(About this task): Only the final stretch of the data is wanted: reproduce the line containing "- Splash Screen" and each line after it, exactly.

(Information shown):
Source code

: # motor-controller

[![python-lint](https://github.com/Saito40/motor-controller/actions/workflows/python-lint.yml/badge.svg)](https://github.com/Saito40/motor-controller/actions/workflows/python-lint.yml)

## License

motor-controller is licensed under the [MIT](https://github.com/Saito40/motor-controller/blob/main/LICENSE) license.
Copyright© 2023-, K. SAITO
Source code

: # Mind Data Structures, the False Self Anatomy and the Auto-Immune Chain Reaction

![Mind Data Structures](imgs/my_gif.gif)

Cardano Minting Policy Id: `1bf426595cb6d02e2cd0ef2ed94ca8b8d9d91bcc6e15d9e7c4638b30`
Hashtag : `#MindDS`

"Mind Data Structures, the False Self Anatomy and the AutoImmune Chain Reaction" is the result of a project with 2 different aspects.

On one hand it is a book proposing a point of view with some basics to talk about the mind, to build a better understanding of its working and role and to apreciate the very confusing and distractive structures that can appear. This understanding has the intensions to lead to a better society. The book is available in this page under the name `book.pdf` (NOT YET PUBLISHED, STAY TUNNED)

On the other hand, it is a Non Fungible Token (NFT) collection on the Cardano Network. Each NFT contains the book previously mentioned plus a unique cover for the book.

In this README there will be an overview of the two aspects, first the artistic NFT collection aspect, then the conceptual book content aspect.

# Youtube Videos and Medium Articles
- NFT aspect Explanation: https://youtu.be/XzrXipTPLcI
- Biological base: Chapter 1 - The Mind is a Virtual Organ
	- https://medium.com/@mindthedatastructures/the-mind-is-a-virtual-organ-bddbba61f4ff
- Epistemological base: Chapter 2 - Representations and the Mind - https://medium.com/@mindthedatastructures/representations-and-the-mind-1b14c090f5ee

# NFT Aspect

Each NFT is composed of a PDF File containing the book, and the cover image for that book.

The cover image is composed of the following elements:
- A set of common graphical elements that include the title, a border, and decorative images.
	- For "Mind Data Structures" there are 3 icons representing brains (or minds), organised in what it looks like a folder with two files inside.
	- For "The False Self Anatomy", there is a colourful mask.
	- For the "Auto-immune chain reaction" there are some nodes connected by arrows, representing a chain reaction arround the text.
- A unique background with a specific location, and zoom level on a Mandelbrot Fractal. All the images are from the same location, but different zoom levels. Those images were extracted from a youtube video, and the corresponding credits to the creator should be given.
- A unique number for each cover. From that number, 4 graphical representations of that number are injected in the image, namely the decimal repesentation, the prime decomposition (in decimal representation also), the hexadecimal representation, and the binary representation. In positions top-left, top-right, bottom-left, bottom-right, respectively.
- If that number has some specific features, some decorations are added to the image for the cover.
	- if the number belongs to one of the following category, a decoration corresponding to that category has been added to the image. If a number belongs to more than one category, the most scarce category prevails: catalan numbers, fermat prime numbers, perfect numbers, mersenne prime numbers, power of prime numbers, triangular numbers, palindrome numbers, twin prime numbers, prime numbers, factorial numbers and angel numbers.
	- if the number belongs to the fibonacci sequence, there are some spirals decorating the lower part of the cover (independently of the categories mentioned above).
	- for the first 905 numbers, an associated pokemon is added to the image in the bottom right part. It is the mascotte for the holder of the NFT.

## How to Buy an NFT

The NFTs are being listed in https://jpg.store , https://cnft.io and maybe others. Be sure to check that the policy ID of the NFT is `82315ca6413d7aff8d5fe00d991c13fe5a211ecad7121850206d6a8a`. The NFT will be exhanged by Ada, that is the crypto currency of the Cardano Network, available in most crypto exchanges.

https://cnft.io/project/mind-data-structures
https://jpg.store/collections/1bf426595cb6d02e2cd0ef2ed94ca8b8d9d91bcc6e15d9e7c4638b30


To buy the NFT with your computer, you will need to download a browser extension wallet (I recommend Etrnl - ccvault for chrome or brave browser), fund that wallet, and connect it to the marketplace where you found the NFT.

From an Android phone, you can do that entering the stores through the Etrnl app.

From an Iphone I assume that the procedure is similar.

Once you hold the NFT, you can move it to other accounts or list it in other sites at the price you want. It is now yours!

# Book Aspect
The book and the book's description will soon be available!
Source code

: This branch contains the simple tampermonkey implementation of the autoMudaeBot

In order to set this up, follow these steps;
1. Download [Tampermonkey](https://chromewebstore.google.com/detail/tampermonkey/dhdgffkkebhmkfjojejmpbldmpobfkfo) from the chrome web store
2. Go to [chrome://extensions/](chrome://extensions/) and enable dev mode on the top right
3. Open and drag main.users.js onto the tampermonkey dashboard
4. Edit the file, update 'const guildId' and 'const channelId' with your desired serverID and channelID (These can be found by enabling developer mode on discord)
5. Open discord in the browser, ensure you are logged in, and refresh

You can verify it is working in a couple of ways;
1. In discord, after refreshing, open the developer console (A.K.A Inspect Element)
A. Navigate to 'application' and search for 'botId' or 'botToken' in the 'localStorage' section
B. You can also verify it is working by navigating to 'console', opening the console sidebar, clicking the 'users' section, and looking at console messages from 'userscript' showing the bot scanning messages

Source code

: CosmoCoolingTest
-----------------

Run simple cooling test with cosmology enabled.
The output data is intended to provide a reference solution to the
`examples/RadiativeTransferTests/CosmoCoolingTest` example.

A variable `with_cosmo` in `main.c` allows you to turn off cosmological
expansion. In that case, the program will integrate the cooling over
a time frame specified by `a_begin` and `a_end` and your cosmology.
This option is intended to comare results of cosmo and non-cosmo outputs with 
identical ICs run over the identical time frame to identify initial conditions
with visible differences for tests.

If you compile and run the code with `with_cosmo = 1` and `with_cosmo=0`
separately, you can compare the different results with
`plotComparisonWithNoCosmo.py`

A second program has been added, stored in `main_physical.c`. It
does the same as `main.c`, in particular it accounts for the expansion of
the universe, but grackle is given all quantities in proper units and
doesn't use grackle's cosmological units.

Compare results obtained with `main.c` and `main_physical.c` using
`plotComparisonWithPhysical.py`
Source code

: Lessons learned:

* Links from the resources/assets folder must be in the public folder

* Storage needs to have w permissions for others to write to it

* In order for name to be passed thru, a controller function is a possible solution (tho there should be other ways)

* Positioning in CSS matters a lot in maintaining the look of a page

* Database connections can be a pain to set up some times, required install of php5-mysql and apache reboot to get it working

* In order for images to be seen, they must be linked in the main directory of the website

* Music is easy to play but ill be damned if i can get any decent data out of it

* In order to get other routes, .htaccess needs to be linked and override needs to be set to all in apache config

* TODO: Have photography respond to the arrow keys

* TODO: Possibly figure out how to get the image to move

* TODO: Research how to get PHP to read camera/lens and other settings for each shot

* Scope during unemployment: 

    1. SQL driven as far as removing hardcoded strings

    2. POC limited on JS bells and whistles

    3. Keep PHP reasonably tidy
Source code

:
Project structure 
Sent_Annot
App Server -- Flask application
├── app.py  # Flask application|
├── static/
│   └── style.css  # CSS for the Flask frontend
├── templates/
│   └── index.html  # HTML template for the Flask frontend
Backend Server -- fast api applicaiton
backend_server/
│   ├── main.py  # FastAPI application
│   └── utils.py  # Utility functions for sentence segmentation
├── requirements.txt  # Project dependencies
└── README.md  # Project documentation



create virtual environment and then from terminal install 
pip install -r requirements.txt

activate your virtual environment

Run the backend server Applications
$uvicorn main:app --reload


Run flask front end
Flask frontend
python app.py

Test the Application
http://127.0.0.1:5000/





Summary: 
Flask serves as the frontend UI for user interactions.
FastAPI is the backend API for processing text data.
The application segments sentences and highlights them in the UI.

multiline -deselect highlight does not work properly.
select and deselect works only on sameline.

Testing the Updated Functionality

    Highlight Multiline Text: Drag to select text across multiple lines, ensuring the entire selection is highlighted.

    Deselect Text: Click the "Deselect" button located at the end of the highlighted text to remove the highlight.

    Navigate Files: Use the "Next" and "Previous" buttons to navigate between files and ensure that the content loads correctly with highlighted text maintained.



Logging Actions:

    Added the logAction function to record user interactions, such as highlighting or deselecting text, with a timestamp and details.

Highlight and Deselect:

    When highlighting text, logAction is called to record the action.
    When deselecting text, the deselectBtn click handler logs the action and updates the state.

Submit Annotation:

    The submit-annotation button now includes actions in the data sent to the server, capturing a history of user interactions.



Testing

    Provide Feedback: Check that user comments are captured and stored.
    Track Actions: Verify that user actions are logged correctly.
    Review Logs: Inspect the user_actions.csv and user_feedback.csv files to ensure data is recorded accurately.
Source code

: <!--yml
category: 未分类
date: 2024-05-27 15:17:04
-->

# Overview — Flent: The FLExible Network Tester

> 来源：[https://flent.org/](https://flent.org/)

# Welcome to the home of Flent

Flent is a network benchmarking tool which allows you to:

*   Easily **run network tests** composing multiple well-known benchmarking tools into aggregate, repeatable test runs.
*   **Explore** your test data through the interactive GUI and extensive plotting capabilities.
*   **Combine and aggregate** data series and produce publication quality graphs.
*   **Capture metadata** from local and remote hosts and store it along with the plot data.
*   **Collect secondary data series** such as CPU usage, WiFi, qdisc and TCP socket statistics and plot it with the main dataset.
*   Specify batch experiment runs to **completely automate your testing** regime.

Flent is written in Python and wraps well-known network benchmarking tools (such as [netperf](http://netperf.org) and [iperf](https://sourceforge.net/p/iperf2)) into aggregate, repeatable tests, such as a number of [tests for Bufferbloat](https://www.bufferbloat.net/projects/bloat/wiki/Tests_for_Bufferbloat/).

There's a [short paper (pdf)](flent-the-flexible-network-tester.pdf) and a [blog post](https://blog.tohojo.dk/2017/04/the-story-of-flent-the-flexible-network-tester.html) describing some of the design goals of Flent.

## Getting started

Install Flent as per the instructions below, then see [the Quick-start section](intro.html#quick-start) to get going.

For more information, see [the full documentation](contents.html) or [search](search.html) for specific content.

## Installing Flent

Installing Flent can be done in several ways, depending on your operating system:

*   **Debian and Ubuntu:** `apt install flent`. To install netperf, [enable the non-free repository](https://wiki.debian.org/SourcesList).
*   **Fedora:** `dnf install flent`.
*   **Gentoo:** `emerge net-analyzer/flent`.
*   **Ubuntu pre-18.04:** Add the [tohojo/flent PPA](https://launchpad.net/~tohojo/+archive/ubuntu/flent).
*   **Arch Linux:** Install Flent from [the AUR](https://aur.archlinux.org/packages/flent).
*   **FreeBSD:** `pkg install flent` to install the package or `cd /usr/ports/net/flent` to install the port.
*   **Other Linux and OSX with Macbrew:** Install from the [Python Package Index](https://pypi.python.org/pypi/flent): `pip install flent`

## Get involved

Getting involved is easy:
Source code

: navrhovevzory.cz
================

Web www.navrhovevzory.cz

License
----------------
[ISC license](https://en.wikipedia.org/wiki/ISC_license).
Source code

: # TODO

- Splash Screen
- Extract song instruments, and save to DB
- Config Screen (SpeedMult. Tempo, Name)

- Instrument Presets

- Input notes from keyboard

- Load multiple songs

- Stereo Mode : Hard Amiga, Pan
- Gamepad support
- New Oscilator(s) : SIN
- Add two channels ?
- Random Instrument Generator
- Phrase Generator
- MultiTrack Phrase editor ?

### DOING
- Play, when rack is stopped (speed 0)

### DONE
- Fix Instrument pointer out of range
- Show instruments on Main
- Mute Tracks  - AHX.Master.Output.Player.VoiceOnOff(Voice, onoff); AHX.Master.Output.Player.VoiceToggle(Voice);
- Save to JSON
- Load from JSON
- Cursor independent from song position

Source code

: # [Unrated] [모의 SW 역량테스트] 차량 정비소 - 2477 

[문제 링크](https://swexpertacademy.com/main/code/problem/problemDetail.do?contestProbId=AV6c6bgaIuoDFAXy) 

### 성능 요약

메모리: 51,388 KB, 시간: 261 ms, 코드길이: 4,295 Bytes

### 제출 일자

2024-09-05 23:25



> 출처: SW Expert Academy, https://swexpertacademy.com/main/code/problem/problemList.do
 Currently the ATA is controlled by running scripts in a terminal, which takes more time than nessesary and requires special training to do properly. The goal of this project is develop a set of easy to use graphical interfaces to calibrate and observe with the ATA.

(Reply):
- Splash Screen
- Extract song instruments, and save to DB
- Config Screen (SpeedMult. Tempo, Name)

- Instrument Presets

- Input notes from keyboard

- Load multiple songs

- Stereo Mode : Hard Amiga, Pan
- Gamepad support
- New Oscilator(s) : SIN
- Add two channels ?
- Random Instrument Generator
- Phrase Generator
- MultiTrack Phrase editor ?

### DOING
- Play, when rack is stopped (speed 0)

### DONE
- Fix Instrument pointer out of range
- Show instruments on Main
- Mute Tracks  - AHX.Master.Output.Player.VoiceOnOff(Voice, onoff); AHX.Master.Output.Player.VoiceToggle(Voice);
- Save to JSON
- Load from JSON
- Cursor independent from song position

Source code

: # [Unrated] [모의 SW 역량테스트] 차량 정비소 - 2477 

[문제 링크](https://swexpertacademy.com/main/code/problem/problemDetail.do?contestProbId=AV6c6bgaIuoDFAXy) 

### 성능 요약

메모리: 51,388 KB, 시간: 261 ms, 코드길이: 4,295 Bytes

### 제출 일자

2024-09-05 23:25



> 출처: SW Expert Academy, https://swexpertacademy.com/main/code/problem/problemList.do
 Currently the ATA is controlled by running scripts in a terminal, which takes more time than nessesary and requires special training to do properly. The goal of this project is develop a set of easy to use graphical interfaces to calibrate and observe with the ATA.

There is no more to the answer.